O resultado é pavoroso e, com desplante, foi lançado há pouco, coisa de finais de Novembro do ano passado, antes destas chuvadas monstras. Gravado em Londres, o clip constitui, diz a cantora, um cruzamento entre enamoramento e atropelamento. «Na verdade, é uma metáfora: quando te apaixonas é como se fosses atingido por um carro», referiu Katy aos jornalistas, em Amesterdão. «Os meus videoclipes têm sempre uma narrativa e desta vez quis fazer algo diferente». Até tu, Katy Perry, usas e abusas da palavra «narrativa»?
Deixando o reino das narrativas, falemos então de uma fotografia – essa, real, sem metáfora nem graça – do grande repórter mexicano Enrique Metinides ou, para quem prefira o rigor, Jaralambos Enrique Metinides Tsironides. Nasceu em 1934 e durante mais de cinquenta anos andou a fotografar acidentes, desastres e tragédias na Cidade do México, que, por ser uma cidade muito populosa e muito tormentosa, se presta muito ao tipo de trabalho de Metinides, comparado com o qual o tão celebrado Weegee é, literalmente, um menino. Para se ter uma ideia: Metinides fotografou a primeira morte quando tinha 12 anos de idade e, ao contrário de Weegee, que esperava pelas informações da polícia para acorrer aos locais do infortúnio, o mexicano voluntariou-se para a Cruz Vermelha, andando nas ambulâncias mesmo na hora do acontecimento. Uma das imagens mais famosas de Metinides foi captada na Cidade do México, em 1979, no cruzamento da Avenida Capultepec e da Calle de Monterey, e mostra uma jornalista famosa, Adela Legarreta Rivas, que, saindo de um cabeleireiro, ia a caminho da sessão de lançamento ou de uma conferência de imprensa sobre  um livro da sua autoria. Dois carros colidiram e atropelaram-na, matando-a. Melhor dizendo, foi atropelada por um Datsun branco, que se vê na imagem.

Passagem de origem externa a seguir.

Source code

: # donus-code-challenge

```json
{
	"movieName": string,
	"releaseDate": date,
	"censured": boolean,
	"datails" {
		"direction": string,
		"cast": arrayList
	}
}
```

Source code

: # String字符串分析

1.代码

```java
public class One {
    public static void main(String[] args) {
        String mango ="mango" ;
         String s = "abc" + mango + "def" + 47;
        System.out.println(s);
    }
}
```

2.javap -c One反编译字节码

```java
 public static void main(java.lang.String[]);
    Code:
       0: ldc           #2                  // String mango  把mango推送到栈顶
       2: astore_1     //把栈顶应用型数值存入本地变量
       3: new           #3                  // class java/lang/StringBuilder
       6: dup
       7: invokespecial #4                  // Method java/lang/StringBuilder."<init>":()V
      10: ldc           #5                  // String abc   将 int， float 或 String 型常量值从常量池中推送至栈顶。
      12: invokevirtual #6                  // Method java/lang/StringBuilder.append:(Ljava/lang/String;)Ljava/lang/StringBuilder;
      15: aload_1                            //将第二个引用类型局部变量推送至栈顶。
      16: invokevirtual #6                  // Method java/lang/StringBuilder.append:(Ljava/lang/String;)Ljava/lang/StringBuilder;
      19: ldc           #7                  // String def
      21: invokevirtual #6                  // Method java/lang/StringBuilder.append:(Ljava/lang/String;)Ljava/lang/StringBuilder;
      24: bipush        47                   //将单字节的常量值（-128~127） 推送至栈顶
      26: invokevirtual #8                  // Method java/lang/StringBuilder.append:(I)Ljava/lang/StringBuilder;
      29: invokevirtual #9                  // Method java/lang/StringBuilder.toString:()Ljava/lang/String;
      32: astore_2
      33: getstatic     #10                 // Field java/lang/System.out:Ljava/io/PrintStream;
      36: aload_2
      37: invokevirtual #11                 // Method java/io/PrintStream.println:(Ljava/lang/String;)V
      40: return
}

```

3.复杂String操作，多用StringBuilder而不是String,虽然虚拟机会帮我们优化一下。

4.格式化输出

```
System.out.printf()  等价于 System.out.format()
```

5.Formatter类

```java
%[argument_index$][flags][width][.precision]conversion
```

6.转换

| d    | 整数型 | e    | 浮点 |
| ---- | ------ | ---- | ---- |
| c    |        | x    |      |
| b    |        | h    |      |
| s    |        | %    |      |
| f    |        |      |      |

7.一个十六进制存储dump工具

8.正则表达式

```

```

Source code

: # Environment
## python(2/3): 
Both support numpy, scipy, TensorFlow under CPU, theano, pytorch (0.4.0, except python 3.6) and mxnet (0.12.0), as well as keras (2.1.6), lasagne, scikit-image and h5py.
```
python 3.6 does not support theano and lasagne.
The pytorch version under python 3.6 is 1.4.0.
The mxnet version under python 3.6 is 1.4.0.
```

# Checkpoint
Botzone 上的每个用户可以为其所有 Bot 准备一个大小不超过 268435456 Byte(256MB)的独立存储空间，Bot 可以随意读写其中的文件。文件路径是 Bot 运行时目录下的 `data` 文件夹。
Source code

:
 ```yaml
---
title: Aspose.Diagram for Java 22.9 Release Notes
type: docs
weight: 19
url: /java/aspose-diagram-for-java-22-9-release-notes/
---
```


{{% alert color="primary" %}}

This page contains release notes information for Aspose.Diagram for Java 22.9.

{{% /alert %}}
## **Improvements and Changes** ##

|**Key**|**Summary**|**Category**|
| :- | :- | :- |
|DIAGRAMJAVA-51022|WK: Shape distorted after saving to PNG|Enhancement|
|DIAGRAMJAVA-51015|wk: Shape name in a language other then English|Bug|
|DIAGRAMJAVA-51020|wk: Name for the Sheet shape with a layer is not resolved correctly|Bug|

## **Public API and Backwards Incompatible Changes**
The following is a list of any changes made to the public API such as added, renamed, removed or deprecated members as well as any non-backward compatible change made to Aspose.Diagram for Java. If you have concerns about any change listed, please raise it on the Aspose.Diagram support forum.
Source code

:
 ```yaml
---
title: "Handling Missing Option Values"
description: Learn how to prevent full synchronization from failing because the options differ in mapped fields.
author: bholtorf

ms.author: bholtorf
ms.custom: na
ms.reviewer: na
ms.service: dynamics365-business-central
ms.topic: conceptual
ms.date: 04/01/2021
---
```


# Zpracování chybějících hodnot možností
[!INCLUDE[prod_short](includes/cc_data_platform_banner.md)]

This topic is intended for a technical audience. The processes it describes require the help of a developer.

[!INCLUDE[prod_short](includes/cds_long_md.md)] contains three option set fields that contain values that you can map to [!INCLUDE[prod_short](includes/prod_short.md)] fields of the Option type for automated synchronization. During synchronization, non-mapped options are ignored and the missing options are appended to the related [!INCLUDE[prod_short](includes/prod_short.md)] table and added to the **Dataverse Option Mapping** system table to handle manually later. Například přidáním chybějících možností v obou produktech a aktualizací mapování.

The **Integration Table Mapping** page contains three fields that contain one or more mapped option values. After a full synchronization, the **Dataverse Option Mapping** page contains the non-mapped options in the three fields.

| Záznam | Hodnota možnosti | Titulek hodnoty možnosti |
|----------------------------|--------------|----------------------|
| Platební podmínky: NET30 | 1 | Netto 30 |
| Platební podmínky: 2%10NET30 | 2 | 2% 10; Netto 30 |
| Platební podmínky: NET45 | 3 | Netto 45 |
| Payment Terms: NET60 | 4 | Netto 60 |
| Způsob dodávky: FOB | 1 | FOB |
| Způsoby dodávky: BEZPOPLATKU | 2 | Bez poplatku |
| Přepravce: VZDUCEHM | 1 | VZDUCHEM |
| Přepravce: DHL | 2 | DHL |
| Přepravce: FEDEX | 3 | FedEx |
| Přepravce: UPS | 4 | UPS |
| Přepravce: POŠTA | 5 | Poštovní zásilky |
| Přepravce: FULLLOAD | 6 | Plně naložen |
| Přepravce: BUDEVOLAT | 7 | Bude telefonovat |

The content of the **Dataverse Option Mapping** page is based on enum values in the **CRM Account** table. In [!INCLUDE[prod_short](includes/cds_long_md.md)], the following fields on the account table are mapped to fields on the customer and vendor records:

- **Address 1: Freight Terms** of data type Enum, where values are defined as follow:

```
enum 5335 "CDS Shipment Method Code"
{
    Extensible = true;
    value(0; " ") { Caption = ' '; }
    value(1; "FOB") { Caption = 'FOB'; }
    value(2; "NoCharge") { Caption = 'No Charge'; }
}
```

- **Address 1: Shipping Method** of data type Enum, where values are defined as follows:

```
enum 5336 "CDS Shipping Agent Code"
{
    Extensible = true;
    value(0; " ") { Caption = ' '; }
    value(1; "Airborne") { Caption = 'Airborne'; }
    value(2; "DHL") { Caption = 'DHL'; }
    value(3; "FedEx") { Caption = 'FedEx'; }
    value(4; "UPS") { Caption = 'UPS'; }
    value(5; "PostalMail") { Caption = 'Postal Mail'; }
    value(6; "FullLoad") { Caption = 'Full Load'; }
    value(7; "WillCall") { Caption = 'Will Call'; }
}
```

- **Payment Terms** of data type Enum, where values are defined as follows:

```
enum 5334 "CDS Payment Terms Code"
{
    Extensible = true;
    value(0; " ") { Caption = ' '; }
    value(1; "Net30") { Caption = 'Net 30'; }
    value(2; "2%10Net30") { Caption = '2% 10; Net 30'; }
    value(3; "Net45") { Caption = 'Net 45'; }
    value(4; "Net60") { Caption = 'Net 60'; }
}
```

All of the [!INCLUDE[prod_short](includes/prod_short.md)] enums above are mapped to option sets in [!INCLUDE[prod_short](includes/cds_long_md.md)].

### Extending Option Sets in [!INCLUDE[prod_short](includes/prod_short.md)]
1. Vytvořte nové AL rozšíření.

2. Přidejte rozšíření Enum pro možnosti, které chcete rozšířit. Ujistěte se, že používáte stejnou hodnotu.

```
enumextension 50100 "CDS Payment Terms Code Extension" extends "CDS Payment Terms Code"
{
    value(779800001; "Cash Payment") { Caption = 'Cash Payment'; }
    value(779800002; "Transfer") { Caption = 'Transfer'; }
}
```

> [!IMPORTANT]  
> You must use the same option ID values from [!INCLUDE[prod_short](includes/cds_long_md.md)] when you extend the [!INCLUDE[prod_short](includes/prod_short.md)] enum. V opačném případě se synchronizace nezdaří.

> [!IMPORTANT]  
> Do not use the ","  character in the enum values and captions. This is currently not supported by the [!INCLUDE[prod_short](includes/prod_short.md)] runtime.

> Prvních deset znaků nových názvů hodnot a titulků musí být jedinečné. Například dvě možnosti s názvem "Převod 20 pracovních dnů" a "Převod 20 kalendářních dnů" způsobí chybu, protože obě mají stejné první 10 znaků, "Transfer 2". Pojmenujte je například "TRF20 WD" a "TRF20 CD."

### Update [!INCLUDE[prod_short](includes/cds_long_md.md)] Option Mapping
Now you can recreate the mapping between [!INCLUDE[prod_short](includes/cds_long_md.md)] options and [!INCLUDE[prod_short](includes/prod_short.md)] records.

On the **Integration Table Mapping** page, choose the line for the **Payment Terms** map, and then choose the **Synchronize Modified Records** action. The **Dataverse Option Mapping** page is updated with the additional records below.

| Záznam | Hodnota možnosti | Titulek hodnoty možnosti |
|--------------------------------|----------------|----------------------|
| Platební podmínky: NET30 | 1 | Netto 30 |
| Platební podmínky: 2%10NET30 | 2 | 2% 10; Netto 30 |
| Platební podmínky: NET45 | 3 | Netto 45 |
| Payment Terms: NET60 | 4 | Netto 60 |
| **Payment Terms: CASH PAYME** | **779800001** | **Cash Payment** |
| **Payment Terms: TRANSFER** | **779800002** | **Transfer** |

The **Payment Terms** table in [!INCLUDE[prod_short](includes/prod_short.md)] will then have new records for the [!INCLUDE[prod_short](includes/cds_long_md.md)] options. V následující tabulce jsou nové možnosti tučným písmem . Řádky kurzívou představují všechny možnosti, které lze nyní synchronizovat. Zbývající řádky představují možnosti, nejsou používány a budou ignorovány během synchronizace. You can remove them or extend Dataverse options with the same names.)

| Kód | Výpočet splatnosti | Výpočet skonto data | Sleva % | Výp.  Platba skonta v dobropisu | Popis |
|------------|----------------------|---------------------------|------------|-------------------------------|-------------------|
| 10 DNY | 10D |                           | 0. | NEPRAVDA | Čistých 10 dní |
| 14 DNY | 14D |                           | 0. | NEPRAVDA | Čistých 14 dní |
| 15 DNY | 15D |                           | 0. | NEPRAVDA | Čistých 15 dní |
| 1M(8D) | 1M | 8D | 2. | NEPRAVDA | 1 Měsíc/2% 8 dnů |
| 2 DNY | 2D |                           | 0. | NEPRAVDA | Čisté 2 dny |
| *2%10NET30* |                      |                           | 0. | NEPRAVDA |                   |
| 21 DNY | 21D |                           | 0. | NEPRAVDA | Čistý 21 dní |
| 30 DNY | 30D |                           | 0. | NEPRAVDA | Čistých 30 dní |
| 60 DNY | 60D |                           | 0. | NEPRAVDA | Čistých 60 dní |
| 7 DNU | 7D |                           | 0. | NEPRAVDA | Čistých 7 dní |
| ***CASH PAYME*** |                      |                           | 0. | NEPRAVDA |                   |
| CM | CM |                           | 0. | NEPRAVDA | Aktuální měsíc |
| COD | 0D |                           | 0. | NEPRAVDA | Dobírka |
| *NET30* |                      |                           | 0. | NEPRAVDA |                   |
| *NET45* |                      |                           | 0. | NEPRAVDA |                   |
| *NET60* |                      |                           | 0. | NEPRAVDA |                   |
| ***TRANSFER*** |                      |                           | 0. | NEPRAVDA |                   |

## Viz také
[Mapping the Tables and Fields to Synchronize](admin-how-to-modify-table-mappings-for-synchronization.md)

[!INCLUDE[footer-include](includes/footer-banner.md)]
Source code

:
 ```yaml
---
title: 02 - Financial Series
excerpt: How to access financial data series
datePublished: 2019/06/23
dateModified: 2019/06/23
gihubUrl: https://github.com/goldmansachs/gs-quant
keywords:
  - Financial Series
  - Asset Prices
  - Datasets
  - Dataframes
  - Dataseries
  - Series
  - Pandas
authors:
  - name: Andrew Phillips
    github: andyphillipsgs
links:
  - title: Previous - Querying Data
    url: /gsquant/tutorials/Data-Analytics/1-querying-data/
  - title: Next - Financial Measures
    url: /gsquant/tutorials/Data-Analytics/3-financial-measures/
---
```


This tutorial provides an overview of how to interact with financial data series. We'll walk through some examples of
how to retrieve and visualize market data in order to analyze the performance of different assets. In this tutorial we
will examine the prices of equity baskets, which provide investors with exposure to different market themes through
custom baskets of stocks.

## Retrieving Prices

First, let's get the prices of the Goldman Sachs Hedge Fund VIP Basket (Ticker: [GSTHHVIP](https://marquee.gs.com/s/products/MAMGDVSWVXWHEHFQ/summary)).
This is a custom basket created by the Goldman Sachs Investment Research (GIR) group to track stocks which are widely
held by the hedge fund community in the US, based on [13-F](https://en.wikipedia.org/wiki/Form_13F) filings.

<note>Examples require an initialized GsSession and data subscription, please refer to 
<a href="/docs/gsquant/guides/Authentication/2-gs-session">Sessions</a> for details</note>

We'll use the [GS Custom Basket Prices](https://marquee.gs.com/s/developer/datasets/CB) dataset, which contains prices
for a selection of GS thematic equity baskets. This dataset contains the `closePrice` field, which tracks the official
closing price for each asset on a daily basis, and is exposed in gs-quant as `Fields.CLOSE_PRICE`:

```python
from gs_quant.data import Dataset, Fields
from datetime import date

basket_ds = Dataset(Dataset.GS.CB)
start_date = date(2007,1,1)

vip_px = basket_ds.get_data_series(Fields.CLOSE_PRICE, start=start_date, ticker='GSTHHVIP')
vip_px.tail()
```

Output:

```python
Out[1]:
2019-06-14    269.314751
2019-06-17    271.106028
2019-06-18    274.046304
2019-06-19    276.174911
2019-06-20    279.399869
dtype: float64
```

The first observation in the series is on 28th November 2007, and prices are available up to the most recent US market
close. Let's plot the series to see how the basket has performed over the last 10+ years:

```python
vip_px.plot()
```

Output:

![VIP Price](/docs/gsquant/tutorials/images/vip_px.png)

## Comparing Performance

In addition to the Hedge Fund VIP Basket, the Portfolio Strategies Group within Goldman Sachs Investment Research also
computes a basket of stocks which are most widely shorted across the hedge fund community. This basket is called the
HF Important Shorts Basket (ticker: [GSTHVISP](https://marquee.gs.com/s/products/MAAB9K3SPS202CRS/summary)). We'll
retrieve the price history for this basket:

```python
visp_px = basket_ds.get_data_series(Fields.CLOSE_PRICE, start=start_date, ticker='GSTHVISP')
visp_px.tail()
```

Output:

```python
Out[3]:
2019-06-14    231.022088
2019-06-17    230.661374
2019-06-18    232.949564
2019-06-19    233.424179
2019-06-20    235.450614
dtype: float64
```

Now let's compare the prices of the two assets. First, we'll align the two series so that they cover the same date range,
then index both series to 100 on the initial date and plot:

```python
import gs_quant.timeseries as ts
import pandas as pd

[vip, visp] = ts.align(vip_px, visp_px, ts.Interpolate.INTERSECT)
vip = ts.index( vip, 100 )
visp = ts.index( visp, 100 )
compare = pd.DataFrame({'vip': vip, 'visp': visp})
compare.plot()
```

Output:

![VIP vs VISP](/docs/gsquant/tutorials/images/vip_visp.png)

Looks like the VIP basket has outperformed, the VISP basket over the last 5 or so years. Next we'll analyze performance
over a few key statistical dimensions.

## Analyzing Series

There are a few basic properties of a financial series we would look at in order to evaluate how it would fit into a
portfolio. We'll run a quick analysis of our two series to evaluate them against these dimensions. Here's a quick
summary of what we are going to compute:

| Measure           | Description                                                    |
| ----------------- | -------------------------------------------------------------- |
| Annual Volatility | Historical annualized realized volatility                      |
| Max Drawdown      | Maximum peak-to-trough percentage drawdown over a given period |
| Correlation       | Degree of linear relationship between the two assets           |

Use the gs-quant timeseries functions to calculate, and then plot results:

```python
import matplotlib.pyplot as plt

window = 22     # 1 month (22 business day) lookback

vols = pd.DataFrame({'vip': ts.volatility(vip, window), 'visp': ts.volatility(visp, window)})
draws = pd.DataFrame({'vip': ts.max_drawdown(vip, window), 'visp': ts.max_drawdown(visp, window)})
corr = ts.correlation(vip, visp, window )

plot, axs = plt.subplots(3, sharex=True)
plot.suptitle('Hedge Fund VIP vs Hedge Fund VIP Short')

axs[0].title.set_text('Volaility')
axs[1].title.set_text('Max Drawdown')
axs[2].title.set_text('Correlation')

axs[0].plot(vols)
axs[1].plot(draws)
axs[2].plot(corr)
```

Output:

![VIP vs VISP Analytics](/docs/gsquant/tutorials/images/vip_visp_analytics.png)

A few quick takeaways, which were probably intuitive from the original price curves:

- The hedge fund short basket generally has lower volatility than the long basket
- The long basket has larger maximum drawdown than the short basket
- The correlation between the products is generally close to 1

A fotografia impressiona e até é um bocado estúpido da minha parte estar a descrever porquê: o rapaz da Cruz Vermelha prestes a tapá-la, o sol iluminando o rosto, a mão retorcida e o braço pendente do poste,  a aparência cuidada, de festa ou ocasião selecta, com as unhas pintadas a vivo, a pulseira de oiro, o rosto riscado por dois fios de sangue, o olhar aberto mas doravante inexpressivo. Uma retrospectiva da sua obra deu a Metinides o nome perfeito: «The man who saw too much».
 
 
Enrique Metinides
Cidade do México
1979

 
Daqui vamos passar para o que eu queria mesmo falar, que é doutra imagem, tirada em 1947 em Nova Iorque por um estudante de fotografia. Foi recriada na capa do álbum Gilt, saído em 1995 pela banda Machines of Loving Grace. Há quem diga que a imagem do disco de Katty Perry se inspirou na tal fotografia de 1947, na qual, por sua vez, alguns encontram semelhanças com a fotografia do mexicano Metinides. Como isto começa a ficar um pouco ensarilhado, e mete Andy Warhol e até a Christie’s, vamos devagar. Por hoje, ficamos então por aqui.
 
 
(Continua)       
 
 
 
 
 
 

4 comentários:

  1. Então e o Nick Cave com a Kylie Minogue, "Where the Wild Roses Grow"? É ver o video e a capa do single.

    ResponderEliminar
    Respostas
    1. Obrigado pelo comentário.
      Com o devido respeito, permito-me discordar. A inspiração, nesse caso, é muito baseada no quadro «Ophelia», de Sir John Everett Millais. Aqui, o traço unificador é a presença do automóvel, como tentarei mostrar no próximo «post» (ou «posta») sobre a fotografia de 1947.
      Cordialmente, muito grato pelo seu comentário,
      António Araújo

      Eliminar
  2. O Malomil é o melhor que me acontece no dia a dia. Que luz, que luz.

    ResponderEliminar
    Respostas
    1. Desculpe só agora responder ao seu comentário. E, verdadeiramente, não sei - ou não consigo - dizer-lhe o que quer que seja. Apenas isto: sou muito ignorante perante a vastidão de tudo quanto há para saber neste mundo. Por isso, escrever estas coisas dá-me muito, muito trabalho. E 99% das vezes saem mal. Tomarei, pois, o seu comentário como um incentivo para que continue a procurar estar à altura das suas palavras, Talvez um dia, quem sabe? Talvez um dia.